WHAT IS NEEDED:
Every entry in the listing is to be reproduced exactly.

THE INPUT:
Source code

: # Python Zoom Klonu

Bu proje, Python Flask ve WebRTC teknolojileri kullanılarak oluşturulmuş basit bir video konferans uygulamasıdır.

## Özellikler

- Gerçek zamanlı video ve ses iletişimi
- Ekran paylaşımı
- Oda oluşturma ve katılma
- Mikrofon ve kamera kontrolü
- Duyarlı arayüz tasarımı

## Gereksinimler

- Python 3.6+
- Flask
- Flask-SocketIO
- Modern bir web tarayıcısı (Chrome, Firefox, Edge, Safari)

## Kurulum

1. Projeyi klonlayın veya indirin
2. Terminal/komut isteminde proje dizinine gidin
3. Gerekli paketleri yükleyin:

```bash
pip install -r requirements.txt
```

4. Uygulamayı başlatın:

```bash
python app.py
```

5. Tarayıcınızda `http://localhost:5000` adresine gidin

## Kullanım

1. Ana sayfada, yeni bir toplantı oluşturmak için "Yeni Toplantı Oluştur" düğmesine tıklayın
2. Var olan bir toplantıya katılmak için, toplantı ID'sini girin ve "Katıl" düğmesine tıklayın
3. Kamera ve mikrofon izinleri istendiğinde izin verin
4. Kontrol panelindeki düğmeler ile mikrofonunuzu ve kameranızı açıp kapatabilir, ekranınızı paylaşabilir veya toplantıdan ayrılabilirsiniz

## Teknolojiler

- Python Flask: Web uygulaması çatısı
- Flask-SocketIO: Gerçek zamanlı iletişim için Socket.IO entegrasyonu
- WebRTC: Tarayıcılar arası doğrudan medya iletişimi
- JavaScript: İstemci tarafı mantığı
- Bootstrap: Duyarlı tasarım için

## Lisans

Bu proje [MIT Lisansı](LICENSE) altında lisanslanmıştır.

EXERCISE RESULT:
Source code

: # Python Zoom Klonu

Bu proje, Python Flask ve WebRTC teknolojileri kullanılarak oluşturulmuş basit bir video konferans uygulamasıdır.

## Özellikler

- Gerçek zamanlı video ve ses iletişimi
- Ekran paylaşımı
- Oda oluşturma ve katılma
- Mikrofon ve kamera kontrolü
- Duyarlı arayüz tasarımı

## Gereksinimler

- Python 3.6+
- Flask
- Flask-SocketIO
- Modern bir web tarayıcısı (Chrome, Firefox, Edge, Safari)

## Kurulum

1. Projeyi klonlayın veya indirin
2. Terminal/komut isteminde proje dizinine gidin
3. Gerekli paketleri yükleyin:

```bash
pip install -r requirements.txt
```

4. Uygulamayı başlatın:

```bash
python app.py
```

5. Tarayıcınızda `http://localhost:5000` adresine gidin

## Kullanım

1. Ana sayfada, yeni bir toplantı oluşturmak için "Yeni Toplantı Oluştur" düğmesine tıklayın
2. Var olan bir toplantıya katılmak için, toplantı ID'sini girin ve "Katıl" düğmesine tıklayın
3. Kamera ve mikrofon izinleri istendiğinde izin verin
4. Kontrol panelindeki düğmeler ile mikrofonunuzu ve kameranızı açıp kapatabilir, ekranınızı paylaşabilir veya toplantıdan ayrılabilirsiniz

## Teknolojiler

- Python Flask: Web uygulaması çatısı
- Flask-SocketIO: Gerçek zamanlı iletişim için Socket.IO entegrasyonu
- WebRTC: Tarayıcılar arası doğrudan medya iletişimi
- JavaScript: İstemci tarafı mantığı
- Bootstrap: Duyarlı tasarım için

## Lisans

Bu proje [MIT Lisansı](LICENSE) altında lisanslanmıştır.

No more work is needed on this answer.